## Instructions for the task:
Each entry below should be given again exactly; the pictures stay out.

Start of Block

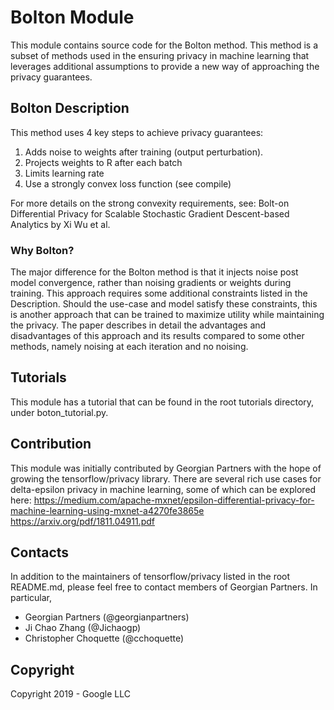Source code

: # Bolton Module

This module contains source code for the Bolton method. This method is a subset
of methods used in the ensuring privacy in machine learning that leverages
additional assumptions to provide a new way of approaching the privacy 
guarantees.

## Bolton Description

This method uses 4 key steps to achieve privacy guarantees:
  1. Adds noise to weights after training (output perturbation).
  2. Projects weights to R after each batch
  3. Limits learning rate
  4. Use a strongly convex loss function (see compile)

For more details on the strong convexity requirements, see:
Bolt-on Differential Privacy for Scalable Stochastic Gradient
Descent-based Analytics by Xi Wu et al.

### Why Bolton?

The major difference for the Bolton method is that it injects noise post model
convergence, rather than noising gradients or weights during training. This 
approach requires some additional constraints listed in the Description. 
Should the use-case and model satisfy these constraints, this is another
approach that can be trained to maximize utility while maintaining the privacy.
The paper describes in detail the advantages and disadvantages of this approach 
and its results compared to some other methods, namely noising at each iteration
and no noising.

## Tutorials

This module has a tutorial that can be found in the root tutorials directory, 
under boton_tutorial.py.

## Contribution

This module was initially contributed by Georgian Partners with the hope of 
growing the tensorflow/privacy library. There are several rich use cases for 
delta-epsilon privacy in machine learning, some of which can be explored here:
https://medium.com/apache-mxnet/epsilon-differential-privacy-for-machine-learning-using-mxnet-a4270fe3865e
https://arxiv.org/pdf/1811.04911.pdf

## Contacts

In addition to the maintainers of tensorflow/privacy listed in the root 
README.md, please feel free to contact members of Georgian Partners. In 
particular,

* Georgian Partners (@georgianpartners)
* Ji Chao Zhang (@Jichaogp)
* Christopher Choquette (@cchoquette)

## Copyright

Copyright 2019 - Google LLC

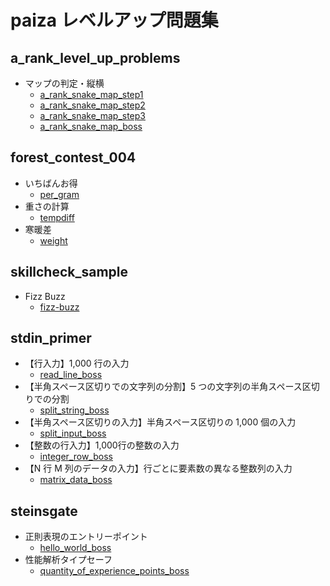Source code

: # paiza レベルアップ問題集

## a_rank_level_up_problems
+ マップの判定・縦横
  + [a_rank_snake_map_step1](https://paiza.jp/works/mondai/a_rank_level_up_problems/a_rank_snake_map_step1)
  + [a_rank_snake_map_step2](https://paiza.jp/works/mondai/a_rank_level_up_problems/a_rank_snake_map_step2)
  + [a_rank_snake_map_step3](https://paiza.jp/works/mondai/a_rank_level_up_problems/a_rank_snake_map_step3)
  + [a_rank_snake_map_boss](https://paiza.jp/works/mondai/a_rank_level_up_problems/a_rank_snake_map_boss)
  
## forest_contest_004
+ いちばんお得
  + [per_gram](https://paiza.jp/works/mondai/forest_contest_004/forest_contest_004__per_gram)
+ 重さの計算
  + [tempdiff](https://paiza.jp/works/mondai/forest_contest_004/forest_contest_004__per_gram)
+ 寒暖差
  + [weight](https://paiza.jp/works/mondai/forest_contest_004/forest_contest_004__per_gram)  

## skillcheck_sample
+ Fizz Buzz
  + [fizz-buzz](https://paiza.jp/works/mondai/skillcheck_sample/fizz-buzz)
  
## stdin_primer
+ 【行入力】1,000 行の入力
  + [read_line_boss](https://paiza.jp/works/mondai/stdin_primer/stdin_primer__read_line_boss)
+ 【半角スペース区切りでの文字列の分割】5 つの文字列の半角スペース区切りでの分割
  + [split_string_boss](https://paiza.jp/works/mondai/stdin_primer/stdin_primer__split_string_boss)
+ 【半角スペース区切りの入力】半角スペース区切りの 1,000 個の入力
  + [split_input_boss](https://paiza.jp/works/mondai/stdin_primer/stdin_primer__split_input_boss)
+ 【整数の行入力】1,000行の整数の入力
  + [integer_row_boss](https://paiza.jp/works/mondai/stdin_primer/stdin_primer__integer_row_boss)
+ 【N 行 M 列のデータの入力】行ごとに要素数の異なる整数列の入力
  + [matrix_data_boss](https://paiza.jp/works/mondai/stdin_primer/stdin_primer__matrix_data_boss)
  
## steinsgate
+ 正則表現のエントリーポイント
  + [hello_world_boss](https://paiza.jp/works/mondai/steinsgate/hello_world_boss)
+ 性能解析タイプセーフ
  + [quantity_of_experience_points_boss](https://paiza.jp/works/mondai/steinsgate/quantity_of_experience_points_boss)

End of Block

## Solved exercise:
Source code

: # Bolton Module

This module contains source code for the Bolton method. This method is a subset
of methods used in the ensuring privacy in machine learning that leverages
additional assumptions to provide a new way of approaching the privacy 
guarantees.

## Bolton Description

This method uses 4 key steps to achieve privacy guarantees:
  1. Adds noise to weights after training (output perturbation).
  2. Projects weights to R after each batch
  3. Limits learning rate
  4. Use a strongly convex loss function (see compile)

For more details on the strong convexity requirements, see:
Bolt-on Differential Privacy for Scalable Stochastic Gradient
Descent-based Analytics by Xi Wu et al.

### Why Bolton?

The major difference for the Bolton method is that it injects noise post model
convergence, rather than noising gradients or weights during training. This 
approach requires some additional constraints listed in the Description. 
Should the use-case and model satisfy these constraints, this is another
approach that can be trained to maximize utility while maintaining the privacy.
The paper describes in detail the advantages and disadvantages of this approach 
and its results compared to some other methods, namely noising at each iteration
and no noising.

## Tutorials

This module has a tutorial that can be found in the root tutorials directory, 
under boton_tutorial.py.

## Contribution

This module was initially contributed by Georgian Partners with the hope of 
growing the tensorflow/privacy library. There are several rich use cases for 
delta-epsilon privacy in machine learning, some of which can be explored here:
https://medium.com/apache-mxnet/epsilon-differential-privacy-for-machine-learning-using-mxnet-a4270fe3865e
https://arxiv.org/pdf/1811.04911.pdf

## Contacts

In addition to the maintainers of tensorflow/privacy listed in the root 
README.md, please feel free to contact members of Georgian Partners. In 
particular,

* Georgian Partners (@georgianpartners)
* Ji Chao Zhang (@Jichaogp)
* Christopher Choquette (@cchoquette)

## Copyright

Copyright 2019 - Google LLC

Source code

: # paiza レベルアップ問題集

## a_rank_level_up_problems
+ マップの判定・縦横
  + [a_rank_snake_map_step1](https://paiza.jp/works/mondai/a_rank_level_up_problems/a_rank_snake_map_step1)
  + [a_rank_snake_map_step2](https://paiza.jp/works/mondai/a_rank_level_up_problems/a_rank_snake_map_step2)
  + [a_rank_snake_map_step3](https://paiza.jp/works/mondai/a_rank_level_up_problems/a_rank_snake_map_step3)
  + [a_rank_snake_map_boss](https://paiza.jp/works/mondai/a_rank_level_up_problems/a_rank_snake_map_boss)
  
## forest_contest_004
+ いちばんお得
  + [per_gram](https://paiza.jp/works/mondai/forest_contest_004/forest_contest_004__per_gram)
+ 重さの計算
  + [tempdiff](https://paiza.jp/works/mondai/forest_contest_004/forest_contest_004__per_gram)
+ 寒暖差
  + [weight](https://paiza.jp/works/mondai/forest_contest_004/forest_contest_004__per_gram)  

## skillcheck_sample
+ Fizz Buzz
  + [fizz-buzz](https://paiza.jp/works/mondai/skillcheck_sample/fizz-buzz)
  
## stdin_primer
+ 【行入力】1,000 行の入力
  + [read_line_boss](https://paiza.jp/works/mondai/stdin_primer/stdin_primer__read_line_boss)
+ 【半角スペース区切りでの文字列の分割】5 つの文字列の半角スペース区切りでの分割
  + [split_string_boss](https://paiza.jp/works/mondai/stdin_primer/stdin_primer__split_string_boss)
+ 【半角スペース区切りの入力】半角スペース区切りの 1,000 個の入力
  + [split_input_boss](https://paiza.jp/works/mondai/stdin_primer/stdin_primer__split_input_boss)
+ 【整数の行入力】1,000行の整数の入力
  + [integer_row_boss](https://paiza.jp/works/mondai/stdin_primer/stdin_primer__integer_row_boss)
+ 【N 行 M 列のデータの入力】行ごとに要素数の異なる整数列の入力
  + [matrix_data_boss](https://paiza.jp/works/mondai/stdin_primer/stdin_primer__matrix_data_boss)
  
## steinsgate
+ 正則表現のエントリーポイント
  + [hello_world_boss](https://paiza.jp/works/mondai/steinsgate/hello_world_boss)
+ 性能解析タイプセーフ
  + [quantity_of_experience_points_boss](https://paiza.jp/works/mondai/steinsgate/quantity_of_experience_points_boss)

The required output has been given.